Penangkapan para pekerja Holywings berdasarkan laporan anggota kepolisian (Laporan Model A) juga membuktikan bahwa kepolisian mendefinisikan sendiri kerugian akibat tindakan yang dituduhkan kepada para pekerja Holywings dan kepolisian seolah-olah bertindak sebagai korban.

Penerapan pasal-pasal karet eksesif ditambah dengan laporan/pengaduannya dibuat oleh anggota kepolisian sendiri menambah bukti subjektifitas aparat dalam penegakan hukum pidana.

2. Pekerja Holywings dituduh melakukan penodaan agama dalam Pasal 156a KUHP. Pasal ini diselipkan ke dalam KUHP melalui Pasal 4 UU 1/PNPS/1965.

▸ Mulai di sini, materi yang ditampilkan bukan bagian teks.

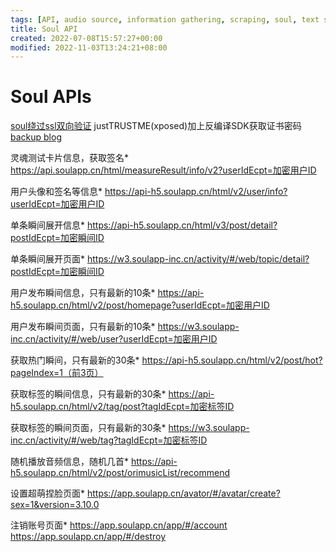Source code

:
 ```yaml
---
tags: [API, audio source, information gathering, scraping, soul, text source, video source]
title: Soul API
created: 2022-07-08T15:57:27+00:00
modified: 2022-11-03T13:24:21+08:00
---
```


# Soul APIs

[soul绕过ssl双向验证](https://www.freesion.com/article/9811692393/) justTRUSTME(xposed)加上反编译SDK获取证书密码 [backup blog](https://blog.csdn.net/qq_38316655/article/details/104176882)

灵魂测试卡片信息，获取签名*
https://api.soulapp.cn/html/measureResult/info/v2?userIdEcpt=加密用户ID

用户头像和签名等信息*
https://api-h5.soulapp.cn/html/v2/user/info?userIdEcpt=加密用户ID

单条瞬间展开信息*
https://api-h5.soulapp.cn/html/v3/post/detail?postIdEcpt=加密瞬间ID

单条瞬间展开页面*
https://w3.soulapp-inc.cn/activity/#/web/topic/detail?postIdEcpt=加密瞬间ID

用户发布瞬间信息，只有最新的10条*
https://api-h5.soulapp.cn/html/v2/post/homepage?userIdEcpt=加密用户ID

用户发布瞬间页面，只有最新的10条*
https://w3.soulapp-inc.cn/activity/#/web/user?userIdEcpt=加密用户ID

获取热门瞬间，只有最新的30条*
https://api-h5.soulapp.cn/html/v2/post/hot?pageIndex=1（前3页）

获取标签的瞬间信息，只有最新的30条*
https://api-h5.soulapp.cn/html/v2/tag/post?tagIdEcpt=加密标签ID

获取标签的瞬间页面，只有最新的30条*
https://w3.soulapp-inc.cn/activity/#/web/tag?tagIdEcpt=加密标签ID

随机播放音频信息，随机几首*
https://api-h5.soulapp.cn/html/v2/post/orimusicList/recommend

设置超萌捏脸页面*
https://app.soulapp.cn/avator/#/avatar/create?sex=1&version=3.10.0

注销账号页面*
https://app.soulapp.cn/app/#/account
https://app.soulapp.cn/app/#/destroy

Sehingga sebelum seseorang dijatuhi pidana berdasarkan UU No. 1/PNPS/1965 terlebih dahulu harus ada tindakan dari Menteri Agama bersama Menteri/Jaksa Agung dan Menteri Dalam Negeri atau Presiden Republik Indonesia.

Hal tersebut dijelaskan dalam Pasal 3 dan Pasal 4 UU 1/PNPS/1965 yang saling berhubungan satu dengan yang lainnya. Untuk itu, persyaratan formil-administratif dalam Pasal 3 harus terlebih dahulu dipenuhi sebelum Pasal 4 dapat diterapkan.